25) The Directors may appoint a Director to chair their meetings on a continuing basis. The Directors may terminate the appointment at any time. If a chair man or woman has not been so appointed or not available within ten minutes of the time at which it was to start the participating Directors shall appoint one of themselves to chair it.
26) The Directors may invite others to attend meetings of the Directors to report or advise – but not to vote.
27) If the numbers of votes cast at any meeting of the Directors for and against a proposal motion or resolution are equal the Chair of the meeting shall not be entitled to a second or casting vote.
28) The power of the Directors to regulate their proceedings shall include (if duly approved by all the Directors) participation in meetings by conference telephone or any kind of communication or electronic communication so longs as:
- proper and reasonable notice of the meeting and of the proposal to conduct it in accordance with the preceding Clause shall have been given to all persons who are entitled to attend meetings of Directors; and
- written minutes of and the transcripts of all resolutions of the Directors at all meetings of Directors which shall be conducted in accordance with this Clause shall be certified in writing by all the participating Directors by electronic communication or otherwise to be correct.
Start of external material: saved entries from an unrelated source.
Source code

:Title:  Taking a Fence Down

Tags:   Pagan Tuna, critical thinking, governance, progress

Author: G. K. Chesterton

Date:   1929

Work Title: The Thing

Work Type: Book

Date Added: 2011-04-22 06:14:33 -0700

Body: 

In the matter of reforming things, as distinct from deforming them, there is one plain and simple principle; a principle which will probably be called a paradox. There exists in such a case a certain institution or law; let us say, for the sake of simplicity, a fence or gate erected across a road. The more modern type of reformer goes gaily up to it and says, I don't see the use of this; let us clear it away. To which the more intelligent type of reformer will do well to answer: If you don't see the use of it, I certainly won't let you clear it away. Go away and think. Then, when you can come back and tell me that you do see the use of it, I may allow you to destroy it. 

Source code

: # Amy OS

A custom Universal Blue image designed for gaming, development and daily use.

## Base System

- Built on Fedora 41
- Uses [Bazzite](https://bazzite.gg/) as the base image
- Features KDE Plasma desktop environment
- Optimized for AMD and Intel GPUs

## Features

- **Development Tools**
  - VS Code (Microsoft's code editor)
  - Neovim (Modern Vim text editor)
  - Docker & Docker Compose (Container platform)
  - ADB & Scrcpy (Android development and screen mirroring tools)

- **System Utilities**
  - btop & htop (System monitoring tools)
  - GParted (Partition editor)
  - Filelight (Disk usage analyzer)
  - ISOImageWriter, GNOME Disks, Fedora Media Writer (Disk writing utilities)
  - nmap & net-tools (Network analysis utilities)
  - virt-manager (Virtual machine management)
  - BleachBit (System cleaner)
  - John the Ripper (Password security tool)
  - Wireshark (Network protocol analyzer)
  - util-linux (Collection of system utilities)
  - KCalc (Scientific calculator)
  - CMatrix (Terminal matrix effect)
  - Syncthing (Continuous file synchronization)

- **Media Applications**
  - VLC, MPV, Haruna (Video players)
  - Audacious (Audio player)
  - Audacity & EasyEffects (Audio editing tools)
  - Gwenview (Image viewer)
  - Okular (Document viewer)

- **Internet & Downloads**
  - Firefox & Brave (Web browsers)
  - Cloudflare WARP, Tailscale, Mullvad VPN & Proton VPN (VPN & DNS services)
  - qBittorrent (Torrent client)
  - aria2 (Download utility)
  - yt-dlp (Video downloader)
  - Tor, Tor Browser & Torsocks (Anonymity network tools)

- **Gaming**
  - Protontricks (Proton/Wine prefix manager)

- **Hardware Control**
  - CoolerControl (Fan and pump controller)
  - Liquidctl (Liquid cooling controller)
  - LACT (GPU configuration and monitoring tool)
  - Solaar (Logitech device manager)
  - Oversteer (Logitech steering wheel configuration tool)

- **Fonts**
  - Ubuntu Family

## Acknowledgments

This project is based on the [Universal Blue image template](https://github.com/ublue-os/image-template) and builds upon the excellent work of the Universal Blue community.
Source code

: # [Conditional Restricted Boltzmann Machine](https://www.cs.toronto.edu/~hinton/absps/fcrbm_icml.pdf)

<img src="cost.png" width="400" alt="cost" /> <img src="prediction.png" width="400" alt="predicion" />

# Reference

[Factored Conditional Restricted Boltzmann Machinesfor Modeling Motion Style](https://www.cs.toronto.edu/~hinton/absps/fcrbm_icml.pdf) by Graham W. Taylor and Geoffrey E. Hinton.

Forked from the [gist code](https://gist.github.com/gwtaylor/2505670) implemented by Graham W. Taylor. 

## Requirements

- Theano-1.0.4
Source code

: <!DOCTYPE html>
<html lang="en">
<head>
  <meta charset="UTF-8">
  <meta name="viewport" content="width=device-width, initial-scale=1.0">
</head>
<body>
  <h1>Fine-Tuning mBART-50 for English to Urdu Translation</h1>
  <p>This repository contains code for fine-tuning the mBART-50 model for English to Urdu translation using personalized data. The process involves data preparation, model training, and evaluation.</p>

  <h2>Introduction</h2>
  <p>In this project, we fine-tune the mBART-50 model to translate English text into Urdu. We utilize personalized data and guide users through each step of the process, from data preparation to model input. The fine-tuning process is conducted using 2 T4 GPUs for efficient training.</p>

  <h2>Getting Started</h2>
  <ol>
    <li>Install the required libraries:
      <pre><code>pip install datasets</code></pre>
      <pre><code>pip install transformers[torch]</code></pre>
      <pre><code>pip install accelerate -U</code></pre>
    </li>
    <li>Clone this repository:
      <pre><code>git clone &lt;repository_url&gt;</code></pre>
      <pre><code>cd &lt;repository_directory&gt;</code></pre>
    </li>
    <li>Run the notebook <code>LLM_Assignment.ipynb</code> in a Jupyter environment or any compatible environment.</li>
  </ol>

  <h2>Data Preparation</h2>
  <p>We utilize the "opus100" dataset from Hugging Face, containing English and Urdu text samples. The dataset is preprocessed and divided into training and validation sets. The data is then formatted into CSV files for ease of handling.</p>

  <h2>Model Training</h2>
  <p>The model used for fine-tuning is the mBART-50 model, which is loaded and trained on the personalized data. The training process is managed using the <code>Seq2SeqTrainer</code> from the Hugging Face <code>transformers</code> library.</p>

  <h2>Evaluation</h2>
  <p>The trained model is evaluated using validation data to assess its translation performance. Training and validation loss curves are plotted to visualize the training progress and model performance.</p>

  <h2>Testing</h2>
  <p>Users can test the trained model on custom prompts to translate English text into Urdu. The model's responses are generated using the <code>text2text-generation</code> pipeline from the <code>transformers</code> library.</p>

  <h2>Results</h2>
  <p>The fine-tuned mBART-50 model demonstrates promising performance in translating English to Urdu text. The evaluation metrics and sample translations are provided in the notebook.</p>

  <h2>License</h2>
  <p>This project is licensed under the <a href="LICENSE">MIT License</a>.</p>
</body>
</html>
The reference to “resolutions” in this clause means any proposed resolution which to be valid requires proper certification in accordance with this Clause.
29) The date of any resolution passed at any meeting which may be held in accordance with the preceding Clause shall be when the transcript of the resolution shall be certified by the last Director to do so.
CONFLICT OF INTERESTS
30) Every Director is under a statutory duty to avoid actual or potential direct and indirect conflicts of interests which he or she may have or are likely or expected to have with those of the Company. Every Director has a duty to inform and make full written disclosure to the Company of the detailed nature of all such conflict situations. The Directors may authorize any disclosed conflict of interest so long as the Director shall not derive any financial benefit in his or her capacity as a Director of the Company – and so long as there are not – as a result – adverse consequences for the Company
31) Every Director of the Company shall be indemnified out of the assets of the Company against any losses or liability of any kind which he or she may sustain or incur in or about the proper execution or discharge of his or hers office or duties as such. No Director shall be liable for any loss damage or mis‑fortune which may happen to or be incurred by the Company in the execution or discharge of his or her duties. This indemnity and exemption shall not apply to any liability which may not lawfully be indemnified or exempted. The Directors may authorize the creation and maintenance of insurance at the expense of the Company for the benefit of the Directors in respect of any loss or liability which may be incurred by any of them in connection with the execution of his or her duties.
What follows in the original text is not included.